INSTRUCTIONS TO FOLLOW:
Look below for lines that hold the string "logrotate" and copy each one.

Stored records:
* * * * * * * * *
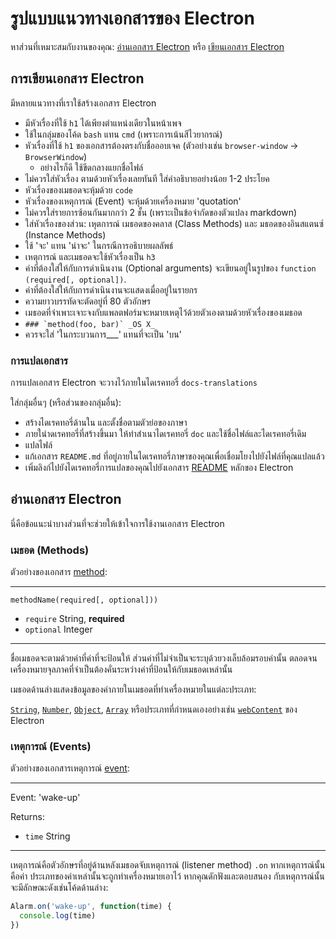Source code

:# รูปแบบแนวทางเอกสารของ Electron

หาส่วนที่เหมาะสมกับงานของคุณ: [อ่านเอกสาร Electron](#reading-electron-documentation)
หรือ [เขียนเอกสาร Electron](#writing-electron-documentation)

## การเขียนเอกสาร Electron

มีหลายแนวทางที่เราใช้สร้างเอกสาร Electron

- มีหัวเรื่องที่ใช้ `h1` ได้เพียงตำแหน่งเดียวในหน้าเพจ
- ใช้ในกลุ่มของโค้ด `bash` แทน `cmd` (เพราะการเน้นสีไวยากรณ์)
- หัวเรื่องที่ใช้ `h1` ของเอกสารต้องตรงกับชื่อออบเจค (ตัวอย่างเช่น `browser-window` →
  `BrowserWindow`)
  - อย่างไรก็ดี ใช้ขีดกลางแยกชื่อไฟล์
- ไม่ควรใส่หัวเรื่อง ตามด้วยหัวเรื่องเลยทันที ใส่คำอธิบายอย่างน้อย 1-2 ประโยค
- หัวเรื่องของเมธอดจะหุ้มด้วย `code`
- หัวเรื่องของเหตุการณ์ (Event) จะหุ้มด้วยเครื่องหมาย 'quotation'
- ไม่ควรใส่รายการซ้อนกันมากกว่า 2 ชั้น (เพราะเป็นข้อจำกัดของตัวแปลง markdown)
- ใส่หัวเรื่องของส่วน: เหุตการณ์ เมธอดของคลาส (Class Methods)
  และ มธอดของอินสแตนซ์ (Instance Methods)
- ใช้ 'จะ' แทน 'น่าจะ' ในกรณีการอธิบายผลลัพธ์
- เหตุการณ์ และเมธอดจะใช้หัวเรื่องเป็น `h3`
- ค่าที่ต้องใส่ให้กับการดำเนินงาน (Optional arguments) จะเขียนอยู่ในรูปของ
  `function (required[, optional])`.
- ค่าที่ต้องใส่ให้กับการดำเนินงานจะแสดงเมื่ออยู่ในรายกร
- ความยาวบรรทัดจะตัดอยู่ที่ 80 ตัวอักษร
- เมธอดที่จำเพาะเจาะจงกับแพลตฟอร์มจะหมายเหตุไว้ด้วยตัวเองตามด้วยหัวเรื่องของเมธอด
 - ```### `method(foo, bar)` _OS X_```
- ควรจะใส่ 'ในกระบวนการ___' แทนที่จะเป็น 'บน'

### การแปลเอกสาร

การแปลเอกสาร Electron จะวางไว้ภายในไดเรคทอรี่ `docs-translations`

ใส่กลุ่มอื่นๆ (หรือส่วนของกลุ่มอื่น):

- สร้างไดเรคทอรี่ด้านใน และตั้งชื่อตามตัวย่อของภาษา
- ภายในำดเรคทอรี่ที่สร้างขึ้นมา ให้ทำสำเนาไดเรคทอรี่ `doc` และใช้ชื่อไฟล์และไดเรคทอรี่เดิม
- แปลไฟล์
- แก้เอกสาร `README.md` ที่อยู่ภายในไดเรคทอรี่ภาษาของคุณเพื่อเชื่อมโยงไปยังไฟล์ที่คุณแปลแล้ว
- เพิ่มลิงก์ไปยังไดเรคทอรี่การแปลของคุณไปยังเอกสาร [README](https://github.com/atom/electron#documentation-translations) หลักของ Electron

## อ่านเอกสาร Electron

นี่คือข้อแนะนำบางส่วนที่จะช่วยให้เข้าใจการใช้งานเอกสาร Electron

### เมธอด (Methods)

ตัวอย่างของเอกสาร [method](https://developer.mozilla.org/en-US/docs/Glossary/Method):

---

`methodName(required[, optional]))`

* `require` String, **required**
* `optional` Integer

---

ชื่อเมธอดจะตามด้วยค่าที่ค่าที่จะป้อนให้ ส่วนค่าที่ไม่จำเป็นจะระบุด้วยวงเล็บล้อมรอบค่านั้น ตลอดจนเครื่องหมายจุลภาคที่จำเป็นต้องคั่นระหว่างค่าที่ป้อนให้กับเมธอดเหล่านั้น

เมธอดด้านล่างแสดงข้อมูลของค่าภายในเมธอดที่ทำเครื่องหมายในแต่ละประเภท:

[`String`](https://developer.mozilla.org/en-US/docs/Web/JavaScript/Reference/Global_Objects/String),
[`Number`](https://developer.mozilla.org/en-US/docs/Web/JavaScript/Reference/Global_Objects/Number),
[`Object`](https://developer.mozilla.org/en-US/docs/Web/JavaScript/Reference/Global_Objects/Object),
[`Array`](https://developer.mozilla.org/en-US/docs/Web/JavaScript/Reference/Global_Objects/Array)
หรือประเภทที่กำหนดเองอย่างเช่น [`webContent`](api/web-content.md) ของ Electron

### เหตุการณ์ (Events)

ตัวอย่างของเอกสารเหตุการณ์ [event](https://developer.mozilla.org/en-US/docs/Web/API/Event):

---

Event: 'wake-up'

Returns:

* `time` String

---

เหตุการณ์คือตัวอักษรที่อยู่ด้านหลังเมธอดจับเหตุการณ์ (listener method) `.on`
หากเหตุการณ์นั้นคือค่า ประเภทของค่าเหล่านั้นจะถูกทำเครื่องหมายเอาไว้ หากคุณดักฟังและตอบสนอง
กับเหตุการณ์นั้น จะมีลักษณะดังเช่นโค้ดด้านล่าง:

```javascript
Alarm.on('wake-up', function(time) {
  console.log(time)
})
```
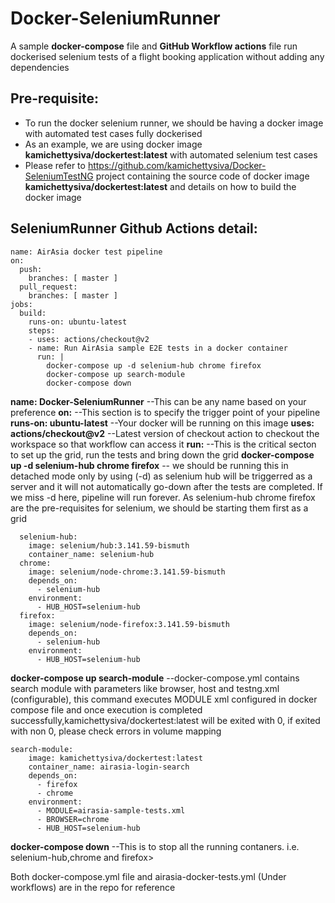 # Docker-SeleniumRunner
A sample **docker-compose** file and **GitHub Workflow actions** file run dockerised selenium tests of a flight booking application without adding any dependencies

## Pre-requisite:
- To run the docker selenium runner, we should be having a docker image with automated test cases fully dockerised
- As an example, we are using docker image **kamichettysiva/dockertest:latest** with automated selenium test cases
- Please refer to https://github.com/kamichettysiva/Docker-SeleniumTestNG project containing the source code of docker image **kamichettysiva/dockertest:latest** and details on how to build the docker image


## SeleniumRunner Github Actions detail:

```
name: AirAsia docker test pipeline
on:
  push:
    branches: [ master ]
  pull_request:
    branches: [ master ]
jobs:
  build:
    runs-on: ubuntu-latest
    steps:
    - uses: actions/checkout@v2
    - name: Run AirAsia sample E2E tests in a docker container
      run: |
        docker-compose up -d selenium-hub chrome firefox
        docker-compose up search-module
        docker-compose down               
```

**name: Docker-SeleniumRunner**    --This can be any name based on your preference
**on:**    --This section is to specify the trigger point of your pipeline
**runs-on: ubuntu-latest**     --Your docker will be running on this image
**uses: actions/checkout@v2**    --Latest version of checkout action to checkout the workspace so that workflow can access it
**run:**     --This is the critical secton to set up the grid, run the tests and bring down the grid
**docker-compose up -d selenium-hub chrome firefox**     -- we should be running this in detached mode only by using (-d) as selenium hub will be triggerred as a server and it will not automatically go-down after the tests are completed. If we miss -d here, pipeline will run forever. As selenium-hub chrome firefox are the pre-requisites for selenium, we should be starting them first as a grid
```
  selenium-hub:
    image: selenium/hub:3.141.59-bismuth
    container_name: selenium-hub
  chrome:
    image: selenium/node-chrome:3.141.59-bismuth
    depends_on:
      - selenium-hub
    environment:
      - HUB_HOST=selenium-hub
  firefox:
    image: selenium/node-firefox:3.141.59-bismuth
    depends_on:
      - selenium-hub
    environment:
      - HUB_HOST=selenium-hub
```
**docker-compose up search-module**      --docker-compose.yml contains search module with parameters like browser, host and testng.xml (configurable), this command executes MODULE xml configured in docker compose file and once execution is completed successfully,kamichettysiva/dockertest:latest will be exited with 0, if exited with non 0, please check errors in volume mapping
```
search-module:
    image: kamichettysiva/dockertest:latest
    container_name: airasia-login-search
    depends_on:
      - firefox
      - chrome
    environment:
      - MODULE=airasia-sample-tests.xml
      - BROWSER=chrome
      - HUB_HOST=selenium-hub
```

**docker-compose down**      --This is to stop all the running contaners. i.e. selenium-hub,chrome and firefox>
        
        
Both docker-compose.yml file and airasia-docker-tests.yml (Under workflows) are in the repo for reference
* * * * * * * * *
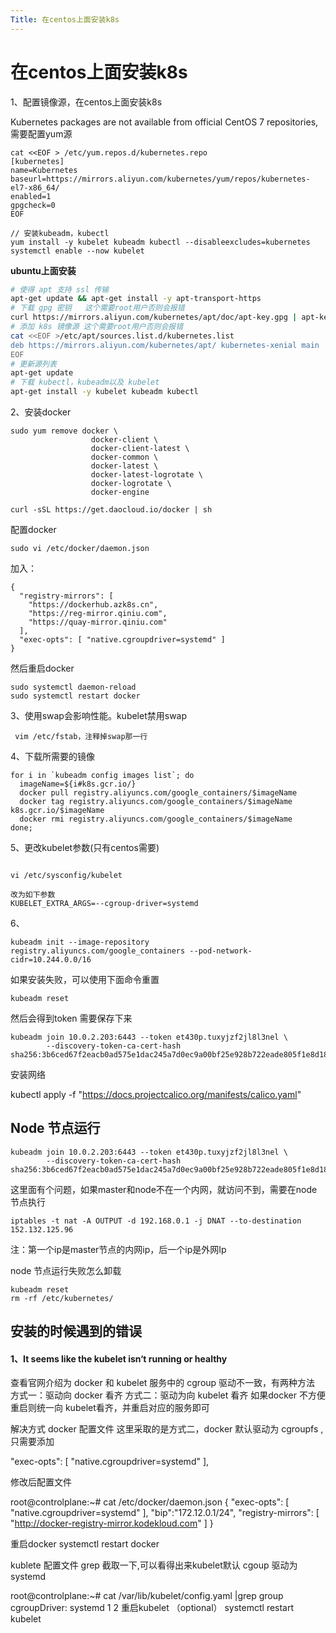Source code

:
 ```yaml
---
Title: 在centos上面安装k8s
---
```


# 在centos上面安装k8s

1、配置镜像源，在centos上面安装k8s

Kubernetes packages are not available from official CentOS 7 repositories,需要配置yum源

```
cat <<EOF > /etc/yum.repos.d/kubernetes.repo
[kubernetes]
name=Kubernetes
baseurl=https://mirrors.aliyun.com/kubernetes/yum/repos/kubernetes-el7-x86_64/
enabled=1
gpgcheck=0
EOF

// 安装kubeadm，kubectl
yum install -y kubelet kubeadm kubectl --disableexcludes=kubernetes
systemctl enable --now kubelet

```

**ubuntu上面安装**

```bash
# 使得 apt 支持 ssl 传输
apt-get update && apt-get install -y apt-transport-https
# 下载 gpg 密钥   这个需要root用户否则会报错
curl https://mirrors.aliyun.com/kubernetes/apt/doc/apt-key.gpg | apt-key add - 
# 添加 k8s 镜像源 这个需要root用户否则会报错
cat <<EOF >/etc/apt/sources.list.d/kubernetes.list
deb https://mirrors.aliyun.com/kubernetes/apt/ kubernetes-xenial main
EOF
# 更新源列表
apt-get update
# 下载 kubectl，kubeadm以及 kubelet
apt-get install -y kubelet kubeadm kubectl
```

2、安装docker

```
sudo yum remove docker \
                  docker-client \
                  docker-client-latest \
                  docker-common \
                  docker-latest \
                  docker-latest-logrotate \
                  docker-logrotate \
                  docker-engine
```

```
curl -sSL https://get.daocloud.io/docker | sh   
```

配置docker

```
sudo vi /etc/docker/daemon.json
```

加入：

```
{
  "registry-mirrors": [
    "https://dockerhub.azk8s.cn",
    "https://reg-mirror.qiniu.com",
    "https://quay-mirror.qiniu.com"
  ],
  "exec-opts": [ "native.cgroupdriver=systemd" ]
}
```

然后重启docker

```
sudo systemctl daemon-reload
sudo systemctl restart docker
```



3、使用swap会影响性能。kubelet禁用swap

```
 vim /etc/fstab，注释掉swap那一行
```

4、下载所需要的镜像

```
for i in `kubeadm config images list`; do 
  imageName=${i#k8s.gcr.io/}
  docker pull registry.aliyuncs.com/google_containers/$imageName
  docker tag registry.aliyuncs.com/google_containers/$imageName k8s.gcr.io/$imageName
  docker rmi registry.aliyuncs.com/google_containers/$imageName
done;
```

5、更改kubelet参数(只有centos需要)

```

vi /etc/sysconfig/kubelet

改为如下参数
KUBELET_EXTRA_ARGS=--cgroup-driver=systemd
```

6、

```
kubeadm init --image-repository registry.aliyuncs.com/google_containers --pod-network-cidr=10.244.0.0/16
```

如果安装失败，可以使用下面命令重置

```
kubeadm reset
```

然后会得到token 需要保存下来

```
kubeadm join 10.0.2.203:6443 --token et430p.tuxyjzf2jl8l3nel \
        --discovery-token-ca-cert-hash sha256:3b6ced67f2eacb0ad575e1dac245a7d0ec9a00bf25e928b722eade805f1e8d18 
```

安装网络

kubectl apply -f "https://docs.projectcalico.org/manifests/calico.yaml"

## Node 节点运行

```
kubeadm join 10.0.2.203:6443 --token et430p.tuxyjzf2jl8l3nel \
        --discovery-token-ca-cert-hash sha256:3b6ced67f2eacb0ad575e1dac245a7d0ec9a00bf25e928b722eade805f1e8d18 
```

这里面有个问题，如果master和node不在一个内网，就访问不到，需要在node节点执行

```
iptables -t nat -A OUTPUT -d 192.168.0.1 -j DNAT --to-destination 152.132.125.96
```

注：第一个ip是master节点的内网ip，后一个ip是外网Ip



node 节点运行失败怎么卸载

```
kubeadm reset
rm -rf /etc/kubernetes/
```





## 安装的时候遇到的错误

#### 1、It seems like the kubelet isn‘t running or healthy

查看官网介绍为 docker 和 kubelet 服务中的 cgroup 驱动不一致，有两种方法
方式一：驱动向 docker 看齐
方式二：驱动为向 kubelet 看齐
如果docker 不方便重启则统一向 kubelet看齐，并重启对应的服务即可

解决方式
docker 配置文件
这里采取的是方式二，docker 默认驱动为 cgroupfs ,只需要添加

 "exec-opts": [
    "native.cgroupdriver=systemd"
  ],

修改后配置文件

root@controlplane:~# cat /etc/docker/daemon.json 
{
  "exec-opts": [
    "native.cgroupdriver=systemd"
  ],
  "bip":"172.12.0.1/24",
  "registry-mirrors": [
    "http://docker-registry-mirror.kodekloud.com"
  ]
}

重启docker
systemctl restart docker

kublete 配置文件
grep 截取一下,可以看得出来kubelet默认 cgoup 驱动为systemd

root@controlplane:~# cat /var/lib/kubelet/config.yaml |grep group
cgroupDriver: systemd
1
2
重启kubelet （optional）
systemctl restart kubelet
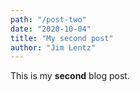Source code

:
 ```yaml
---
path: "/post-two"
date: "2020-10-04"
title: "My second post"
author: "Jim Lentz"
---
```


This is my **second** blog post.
* * * * * * * * *
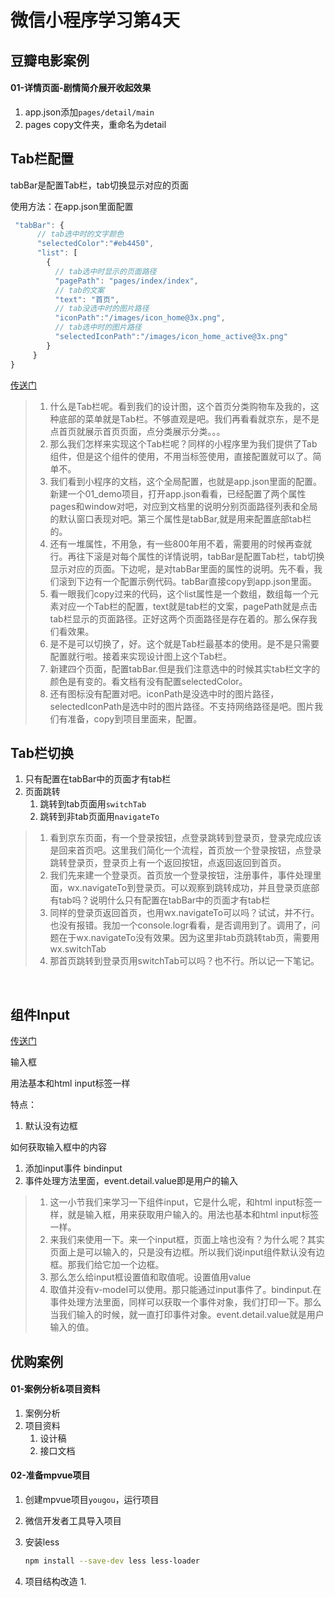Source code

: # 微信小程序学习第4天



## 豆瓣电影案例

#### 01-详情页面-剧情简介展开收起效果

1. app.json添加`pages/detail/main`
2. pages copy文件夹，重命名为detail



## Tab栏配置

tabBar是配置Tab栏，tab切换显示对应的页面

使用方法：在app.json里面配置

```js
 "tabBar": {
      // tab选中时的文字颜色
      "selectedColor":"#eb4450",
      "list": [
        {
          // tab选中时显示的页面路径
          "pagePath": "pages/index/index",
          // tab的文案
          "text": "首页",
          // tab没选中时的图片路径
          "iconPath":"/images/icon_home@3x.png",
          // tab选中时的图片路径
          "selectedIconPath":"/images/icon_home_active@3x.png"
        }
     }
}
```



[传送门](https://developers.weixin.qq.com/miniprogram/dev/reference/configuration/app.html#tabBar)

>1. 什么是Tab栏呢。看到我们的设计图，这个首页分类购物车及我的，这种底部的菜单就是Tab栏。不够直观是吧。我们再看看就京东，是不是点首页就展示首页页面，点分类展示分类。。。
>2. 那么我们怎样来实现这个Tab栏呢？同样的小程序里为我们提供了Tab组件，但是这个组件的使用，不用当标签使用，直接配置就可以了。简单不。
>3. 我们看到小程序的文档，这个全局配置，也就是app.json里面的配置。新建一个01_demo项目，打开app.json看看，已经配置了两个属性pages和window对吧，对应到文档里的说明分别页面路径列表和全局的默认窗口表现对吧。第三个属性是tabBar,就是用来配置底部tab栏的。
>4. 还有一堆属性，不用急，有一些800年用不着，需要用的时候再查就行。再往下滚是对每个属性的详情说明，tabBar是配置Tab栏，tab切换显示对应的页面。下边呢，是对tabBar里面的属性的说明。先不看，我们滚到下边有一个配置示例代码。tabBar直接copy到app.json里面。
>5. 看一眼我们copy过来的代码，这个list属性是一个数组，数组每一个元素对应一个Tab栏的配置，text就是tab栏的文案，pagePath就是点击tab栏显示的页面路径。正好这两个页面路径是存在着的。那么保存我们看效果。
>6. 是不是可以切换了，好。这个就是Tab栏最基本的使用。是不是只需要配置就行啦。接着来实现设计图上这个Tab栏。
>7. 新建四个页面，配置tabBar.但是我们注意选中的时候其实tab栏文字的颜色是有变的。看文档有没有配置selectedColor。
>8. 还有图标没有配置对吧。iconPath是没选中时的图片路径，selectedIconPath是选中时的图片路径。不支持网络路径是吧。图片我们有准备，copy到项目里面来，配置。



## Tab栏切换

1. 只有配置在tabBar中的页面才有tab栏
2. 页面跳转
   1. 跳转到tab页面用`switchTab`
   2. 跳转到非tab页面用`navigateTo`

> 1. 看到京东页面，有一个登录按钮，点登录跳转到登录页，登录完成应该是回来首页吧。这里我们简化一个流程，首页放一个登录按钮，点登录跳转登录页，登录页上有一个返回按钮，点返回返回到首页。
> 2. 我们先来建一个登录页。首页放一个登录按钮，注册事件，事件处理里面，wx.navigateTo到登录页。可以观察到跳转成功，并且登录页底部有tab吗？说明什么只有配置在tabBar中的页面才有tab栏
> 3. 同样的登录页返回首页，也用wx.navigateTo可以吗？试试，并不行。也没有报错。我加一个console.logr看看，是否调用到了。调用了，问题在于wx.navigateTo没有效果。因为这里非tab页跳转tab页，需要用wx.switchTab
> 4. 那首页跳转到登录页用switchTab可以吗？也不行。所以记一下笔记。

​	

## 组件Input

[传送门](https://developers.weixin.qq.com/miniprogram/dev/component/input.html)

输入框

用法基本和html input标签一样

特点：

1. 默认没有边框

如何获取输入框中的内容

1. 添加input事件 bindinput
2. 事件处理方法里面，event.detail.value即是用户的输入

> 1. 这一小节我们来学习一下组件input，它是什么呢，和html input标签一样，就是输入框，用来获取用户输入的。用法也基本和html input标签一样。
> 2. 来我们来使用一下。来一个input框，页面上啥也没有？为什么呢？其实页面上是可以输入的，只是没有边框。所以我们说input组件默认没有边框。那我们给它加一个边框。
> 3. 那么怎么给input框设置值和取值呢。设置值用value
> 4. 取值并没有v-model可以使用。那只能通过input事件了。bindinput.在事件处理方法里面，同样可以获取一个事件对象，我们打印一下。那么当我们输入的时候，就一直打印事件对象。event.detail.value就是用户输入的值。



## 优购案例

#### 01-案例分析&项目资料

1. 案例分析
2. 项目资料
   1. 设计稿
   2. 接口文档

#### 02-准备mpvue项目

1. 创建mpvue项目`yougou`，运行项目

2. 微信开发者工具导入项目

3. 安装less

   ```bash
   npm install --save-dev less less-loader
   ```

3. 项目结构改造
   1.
* * * * * * * * *
OUTPUT:
                  docker-latest-logrotate \
                  docker-logrotate \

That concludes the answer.